Я. выглядит удрученным.
– Черт-те что, говорит он.
– В чем дело? – спрашивает Б.
– Мы опять бедными родственниками стоим у подножия Европы и вымаливаем ее любовь. Или муравьиной толпою штурмуем ее неприступные стены, оставляя под ними тысячи торчащих кверху лапок. Это не эстетично.
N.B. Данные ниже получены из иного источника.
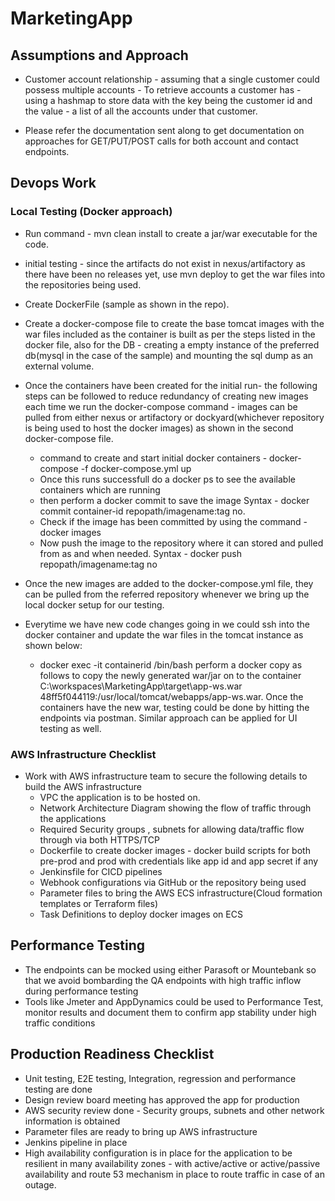 # MarketingApp

## Assumptions and Approach

* Customer account relationship - assuming that a single customer could possess multiple accounts - To retrieve accounts a customer has - using a hashmap to store data with the key being the customer id and the value - a list of all the accounts under that customer.

* Please refer the documentation sent along to get documentation on approaches for GET/PUT/POST calls for both account and contact endpoints.

## Devops Work
### Local Testing (Docker approach)

* Run command - mvn clean install to create a jar/war executable for the code.
* initial testing - since the artifacts do not exist in nexus/artifactory as there have been no releases yet, use mvn deploy to get the war files into the repositories being used.
* Create DockerFile (sample as shown in the repo).
* Create a docker-compose file to create the base tomcat images with the war files included as the container is built as per the steps listed in the docker file, also for the DB - creating a empty instance of the preferred db(mysql in the case of the sample) and mounting the sql dump as an external volume. 
* Once the containers have been created for the initial run- the following steps can be followed to reduce redundancy of creating new images each time we run the docker-compose command - images can be pulled from either nexus or artifactory or dockyard(whichever repository is being used to host the docker images) as shown in the second docker-compose file. 
    
    - command to create and start initial docker containers - docker-compose -f docker-compose.yml up 
    - Once this runs successfull do a docker ps to see the available containers which are running 
    - then perform a docker commit to save the image
      Syntax - docker commit container-id repopath/imagename:tag no. 
    - Check if the image has been committed by using the command - docker images
    - Now push the image to the repository where it can stored and pulled from as and when needed. 
      Syntax - docker push repopath/imagename:tag no
      
 * Once the new images are added to the docker-compose.yml file, they can be pulled from the referred repository whenever we bring up the local docker setup for our testing. 
 * Everytime we have new code changes going in we could ssh into the docker container and update the war files in the tomcat instance as shown below:
    - docker exec -it containerid /bin/bash
      perform a docker copy as follows to copy the newly generated war/jar on to the container
      C:\workspaces\MarketingApp\target\app-ws.war 48ff5f044119:/usr/local/tomcat/webapps/app-ws.war. Once the containers have the new war, testing could be done by hitting the endpoints via postman. 
      Similar approach can be applied for UI testing as well.
      
### AWS Infrastructure Checklist
* Work with AWS infrastructure team to secure the following details to build the AWS infrastructure
   - VPC the application is to be hosted on.
   - Network Architecture Diagram showing the flow of traffic through the applications
   - Required Security groups , subnets for allowing data/traffic flow through via both HTTPS/TCP
   - Dockerfile to create docker images - docker build scripts for both pre-prod and prod with credentials like app id and app secret if any
   - Jenkinsfile for CICD pipelines
   - Webhook configurations via GitHub or the repository being used
   - Parameter files to bring the AWS ECS infrastructure(Cloud formation templates or Terraform files)
   - Task Definitions to deploy docker images on ECS
 


## Performance Testing
* The endpoints can be mocked using either Parasoft or Mountebank so that we avoid bombarding the QA endpoints with high traffic inflow during performance testing
* Tools like Jmeter and AppDynamics could be used to Performance Test, monitor results and document them to confirm app stability under high traffic conditions


## Production Readiness Checklist
* Unit testing, E2E testing, Integration, regression and performance testing are done
* Design review board meeting has approved the app for production
* AWS security review done -  Security groups, subnets and other network information is obtained 
* Parameter files are ready to bring up AWS infrastructure
* Jenkins pipeline in place
* High availability configuration is in place for the application to be resilient in many availability zones - with active/active or active/passive availability and route 53 mechanism in place to route traffic in case of an outage.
– А что эстетично? – спрашивает Б.
– Мы должны взойти на гору Синайскую, подняться выше Европы и с этой заоблачной высоты обратиться к ней со страстной проповедью.
– И что сказать?
– Сыны света, краса и гордость рода людского, Великая Европа, славный Остров Пингвинов! Вспомните славу свою! Вспомни ты, Остров, как горела на костре святая Жанна во имя твое! Как сыны твои рушили статуи иудейских царей на Храме твоем, приняв их за каменные копии собственных ненавистных тиранов! Будь достоин предков своих. Отринь презренный соблазн колониализма, змеей заползший в дом твой. Возглавь нас, как в дни, когда князь твой – Наполеон, нес свободу народам, воспетый самим Бетховеном. Метания Эммы, наивная кротость Шарля Бовари разве чужды нам? Ничего не принадлежащего нам – нам не нужно! Когда вы поймете нас наконец?
– И это ты называешь проповедью? – спросил Б. с брезгливой гримасой.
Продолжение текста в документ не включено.